I'd do it a different way. I'd do a full convolution so that I can get the sums and pixel counts at each window location. Then I'd crop off the outer layer (to give an output of the same size as the original) and finally divide them. Here's my demo, with extensive comments.
% Read in sample image.
grayImage = imread('cameraman.tif');
% Make an image of 1's so we can count how many
% neighbors there are at each pixel location.
binaryImage = ones(size(grayImage));
% Define a kernel to do the summing of the images at each location.
kernel = ones(3);
% Get sum of gray levels at each window location.
% Use 'full' option so we can let the window slide out and count neighbors of edge pixels.
sumImage = conv2(double(grayImage), kernel, 'full');
% Count the pixels at each window location.
countImage = conv2(double(binaryImage), kernel, 'full');
% Get the mean by dividing the sum by the pixel count.
% but ignore the outer 1-pixel-wide layer.
meanImage = sumImage(2:end-1, 2:end-1) ./ countImage(2:end-1, 2:end-1);
Don't be afraid - the actual code is only 5 lines long.
Rose Mahmudi
Rose Mahmudi on 15 Apr 2019

0 votes

hello guys
I need help with the same question but a little diffrent.
I want to obtain all 8 neighborhood connectivity for each pixles in an image.
so after i read the image and convert it to gray level image what can I do for obtaining 8neighbor-c???
and I have another problem ... I want to use first row as neighbor for the last row and vice versa. also I want to do same for columns.
could you help me figure out pleaseeeee.
thank you very much

8 Comments

It doesn't make any sense.

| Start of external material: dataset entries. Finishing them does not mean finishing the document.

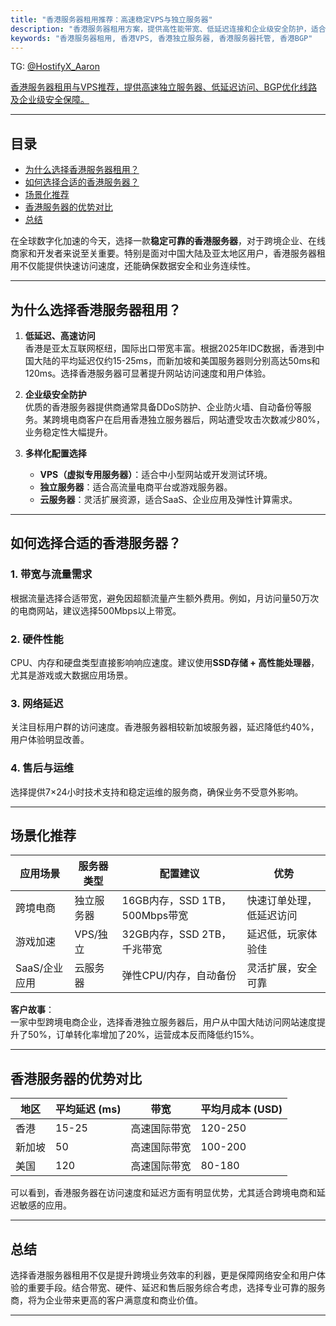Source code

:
 ```yaml
---
title: "香港服务器租用推荐：高速稳定VPS与独立服务器"
description: "香港服务器租用方案，提供高性能带宽、低延迟连接和企业级安全防护，适合跨境电商、游戏网站、企业应用等场景。"
keywords: "香港服务器租用, 香港VPS, 香港独立服务器, 香港服务器托管, 香港BGP"
---
```


TG: [@HostifyX_Aaron](https://t.me/HostifyX_Aaron)

[香港服务器租用与VPS推荐，提供高速独立服务器、低延迟访问、BGP优化线路及企业级安全保障。](https://www.hostifyx.com/zh/hk-server/) 

---
## 目录

- [为什么选择香港服务器租用？](#为什么选择香港服务器租用)
- [如何选择合适的香港服务器？](#如何选择合适的香港服务器)
- [场景化推荐](#场景化推荐)
- [香港服务器的优势对比](#香港服务器的优势对比)
- [总结](#总结)

在全球数字化加速的今天，选择一款**稳定可靠的香港服务器**，对于跨境企业、在线商家和开发者来说至关重要。特别是面对中国大陆及亚太地区用户，香港服务器租用不仅能提供快速访问速度，还能确保数据安全和业务连续性。

---

## 为什么选择香港服务器租用？

1. **低延迟、高速访问**  
   香港是亚太互联网枢纽，国际出口带宽丰富。根据2025年IDC数据，香港到中国大陆的平均延迟仅约15-25ms，而新加坡和美国服务器则分别高达50ms和120ms。选择香港服务器可显著提升网站访问速度和用户体验。

2. **企业级安全防护**  
   优质的香港服务器提供商通常具备DDoS防护、企业防火墙、自动备份等服务。某跨境电商客户在启用香港独立服务器后，网站遭受攻击次数减少80%，业务稳定性大幅提升。

3. **多样化配置选择**  
   - **VPS（虚拟专用服务器）**：适合中小型网站或开发测试环境。  
   - **独立服务器**：适合高流量电商平台或游戏服务器。  
   - **云服务器**：灵活扩展资源，适合SaaS、企业应用及弹性计算需求。

---

## 如何选择合适的香港服务器？

### 1. 带宽与流量需求
根据流量选择合适带宽，避免因超额流量产生额外费用。例如，月访问量50万次的电商网站，建议选择500Mbps以上带宽。

### 2. 硬件性能
CPU、内存和硬盘类型直接影响响应速度。建议使用**SSD存储 + 高性能处理器**，尤其是游戏或大数据应用场景。

### 3. 网络延迟
关注目标用户群的访问速度。香港服务器相较新加坡服务器，延迟降低约40%，用户体验明显改善。

### 4. 售后与运维
选择提供7×24小时技术支持和稳定运维的服务商，确保业务不受意外影响。

---

## 场景化推荐

| 应用场景 | 服务器类型 | 配置建议 | 优势 |
| -------- | ---------- | -------- | ---- |
| 跨境电商 | 独立服务器 | 16GB内存，SSD 1TB，500Mbps带宽 | 快速订单处理，低延迟访问 |
| 游戏加速 | VPS/独立 | 32GB内存，SSD 2TB，千兆带宽 | 延迟低，玩家体验佳 |
| SaaS/企业应用 | 云服务器 | 弹性CPU/内存，自动备份 | 灵活扩展，安全可靠 |

**客户故事**：  
一家中型跨境电商企业，选择香港独立服务器后，用户从中国大陆访问网站速度提升了50%，订单转化率增加了20%，运营成本反而降低约15%。

---

## 香港服务器的优势对比

| 地区 | 平均延迟 (ms) | 带宽 | 平均月成本 (USD) |
| ---- | ------------- | ---- | ---------------- |
| 香港 | 15-25 | 高速国际带宽 | 120-250 |
| 新加坡 | 50 | 高速国际带宽 | 100-200 |
| 美国 | 120 | 高速国际带宽 | 80-180 |

可以看到，香港服务器在访问速度和延迟方面有明显优势，尤其适合跨境电商和延迟敏感的应用。

---

## 总结

选择香港服务器租用不仅是提升跨境业务效率的利器，更是保障网络安全和用户体验的重要手段。结合带宽、硬件、延迟和售后服务综合考虑，选择专业可靠的服务商，将为企业带来更高的客户满意度和商业价值。


---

Say what you want as an output. Is it another image? Is it an N-by-16 matrix/list of (x,y) or (row, column) coordinates for every 8 neighbors for every pixel in the image (though that seems useless)? What do you really want to do?
I want a matrix 3 by 3 of each pixels in output. infact the value of graylevel 8-neighborhood for each pixle with the center pixle in a matrix 3by3.
I want to use this output for an input of fuzzy system.
why it doesn't make sens???
It was confusing for the reasons I gave - multiple ways to interpret that. "8 neighborhood connectivity" is a concept for how you process pixels -- it's not any specific kind of set of numbers, like their gray levels, their coordinates, their histogram, their mean, or whatever.
See the attached demo. It gives you an N-by-10 matrix: row, column, then the 8 neighbor pixel gray levels. Adapt as needed. If it doesn't work, attach it with your image to a new question.
thank you it works for me .
now I have a nother problem.
you know I wanted to use this output in a fuzzy system (a .fis) .the problem is when I run the code in a .m seprated file it works fast. but I need to do this code as a seprate function and then use the uotput of fuzzy system in my first code but this time it tooks about 400sec I don't know why ???
how could I fix this?is the problem with fuzzy system??? or what else?
appreciate your help :)
I have no idea. My code should run in pretty close to the same amount of time regardless if it's a script or a function. Are you sure it's MY code you're talking about and not your fuzzy code?
no your code is great . I know it's my evalfis that took so much time but I don't know why it run in a sec when it's not a function but when it's a function it takes 400 sec.
I don't know. I don't have the Fuxxy toolbox and never run evalfis(). Good luck though.
thank you very much for your code and your help. I'll try to figure it out some how.